**Work item:** Which of the lines below contain the string "brain"? Pull each one out of the data.

===== Provided material =====

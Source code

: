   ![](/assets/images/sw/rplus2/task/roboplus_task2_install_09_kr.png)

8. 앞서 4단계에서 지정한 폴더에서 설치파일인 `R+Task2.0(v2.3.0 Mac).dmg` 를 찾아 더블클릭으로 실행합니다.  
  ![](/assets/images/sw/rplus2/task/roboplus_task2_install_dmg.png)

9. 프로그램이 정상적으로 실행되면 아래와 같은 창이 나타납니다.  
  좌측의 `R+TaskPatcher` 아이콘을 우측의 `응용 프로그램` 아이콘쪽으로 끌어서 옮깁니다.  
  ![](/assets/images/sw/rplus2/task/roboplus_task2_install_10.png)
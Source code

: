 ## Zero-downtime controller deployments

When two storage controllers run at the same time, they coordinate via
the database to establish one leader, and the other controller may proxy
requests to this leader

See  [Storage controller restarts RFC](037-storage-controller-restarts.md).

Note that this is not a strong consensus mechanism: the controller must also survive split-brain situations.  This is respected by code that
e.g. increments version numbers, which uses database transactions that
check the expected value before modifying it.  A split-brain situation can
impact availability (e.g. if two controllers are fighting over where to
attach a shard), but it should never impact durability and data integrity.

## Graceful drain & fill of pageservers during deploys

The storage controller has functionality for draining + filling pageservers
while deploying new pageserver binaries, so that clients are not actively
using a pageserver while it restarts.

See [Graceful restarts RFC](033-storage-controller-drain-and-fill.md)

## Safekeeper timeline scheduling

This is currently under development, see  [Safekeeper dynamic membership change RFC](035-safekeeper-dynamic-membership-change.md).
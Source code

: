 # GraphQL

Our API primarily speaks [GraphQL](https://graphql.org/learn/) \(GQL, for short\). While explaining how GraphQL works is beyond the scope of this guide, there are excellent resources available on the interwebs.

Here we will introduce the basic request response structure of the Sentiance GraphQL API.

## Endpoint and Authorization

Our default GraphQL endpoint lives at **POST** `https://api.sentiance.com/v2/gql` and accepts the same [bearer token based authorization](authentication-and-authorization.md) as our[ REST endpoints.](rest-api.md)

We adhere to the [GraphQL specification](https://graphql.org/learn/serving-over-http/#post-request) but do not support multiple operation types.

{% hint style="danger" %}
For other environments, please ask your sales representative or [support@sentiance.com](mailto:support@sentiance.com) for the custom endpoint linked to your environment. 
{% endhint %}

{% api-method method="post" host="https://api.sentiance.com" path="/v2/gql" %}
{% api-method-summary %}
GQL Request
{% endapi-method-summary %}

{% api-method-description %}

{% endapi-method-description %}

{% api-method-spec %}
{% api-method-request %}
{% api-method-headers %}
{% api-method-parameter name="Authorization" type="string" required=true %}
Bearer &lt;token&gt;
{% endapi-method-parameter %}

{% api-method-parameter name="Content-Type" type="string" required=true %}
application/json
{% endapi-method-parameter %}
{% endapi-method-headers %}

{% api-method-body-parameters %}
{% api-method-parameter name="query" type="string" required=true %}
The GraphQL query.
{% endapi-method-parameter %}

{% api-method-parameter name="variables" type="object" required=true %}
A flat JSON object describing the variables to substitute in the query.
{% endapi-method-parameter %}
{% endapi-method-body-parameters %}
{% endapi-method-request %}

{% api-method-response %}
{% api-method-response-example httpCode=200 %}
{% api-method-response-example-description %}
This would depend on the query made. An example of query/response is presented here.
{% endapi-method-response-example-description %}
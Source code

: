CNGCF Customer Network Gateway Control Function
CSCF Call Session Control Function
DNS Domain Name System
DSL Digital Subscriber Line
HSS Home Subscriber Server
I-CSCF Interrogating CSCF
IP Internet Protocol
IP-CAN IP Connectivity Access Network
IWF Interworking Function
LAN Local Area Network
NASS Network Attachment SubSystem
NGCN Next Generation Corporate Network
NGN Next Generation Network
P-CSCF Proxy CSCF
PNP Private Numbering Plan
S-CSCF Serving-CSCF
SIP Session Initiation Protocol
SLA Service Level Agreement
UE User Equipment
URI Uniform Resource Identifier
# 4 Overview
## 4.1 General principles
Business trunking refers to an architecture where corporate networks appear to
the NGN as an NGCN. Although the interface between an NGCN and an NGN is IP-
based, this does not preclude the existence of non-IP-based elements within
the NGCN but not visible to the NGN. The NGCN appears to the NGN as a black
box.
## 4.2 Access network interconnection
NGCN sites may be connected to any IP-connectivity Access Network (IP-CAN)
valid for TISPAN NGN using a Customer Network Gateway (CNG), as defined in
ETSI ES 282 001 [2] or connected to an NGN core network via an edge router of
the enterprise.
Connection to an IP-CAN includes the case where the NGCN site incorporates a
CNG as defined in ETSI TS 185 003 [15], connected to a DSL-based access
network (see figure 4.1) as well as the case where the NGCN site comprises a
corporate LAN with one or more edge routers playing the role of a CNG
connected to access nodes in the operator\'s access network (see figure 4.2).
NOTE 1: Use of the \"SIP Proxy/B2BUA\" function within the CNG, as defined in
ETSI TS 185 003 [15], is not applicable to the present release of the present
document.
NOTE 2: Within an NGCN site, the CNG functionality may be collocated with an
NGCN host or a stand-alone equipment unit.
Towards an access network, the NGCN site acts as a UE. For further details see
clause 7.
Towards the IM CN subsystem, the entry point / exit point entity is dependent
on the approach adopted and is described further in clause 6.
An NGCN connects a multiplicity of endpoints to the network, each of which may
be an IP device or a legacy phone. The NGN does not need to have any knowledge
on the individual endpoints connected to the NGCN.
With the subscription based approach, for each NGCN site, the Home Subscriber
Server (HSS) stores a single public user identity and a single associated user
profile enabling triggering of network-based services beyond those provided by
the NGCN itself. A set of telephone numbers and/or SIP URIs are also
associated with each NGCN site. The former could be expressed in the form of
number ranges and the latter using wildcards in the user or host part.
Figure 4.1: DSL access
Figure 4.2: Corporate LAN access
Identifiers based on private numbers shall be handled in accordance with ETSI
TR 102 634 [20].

=====

**Result of this task:**
Note that this is not a strong consensus mechanism: the controller must also survive split-brain situations.  This is respected by code that
check the expected value before modifying it.  A split-brain situation can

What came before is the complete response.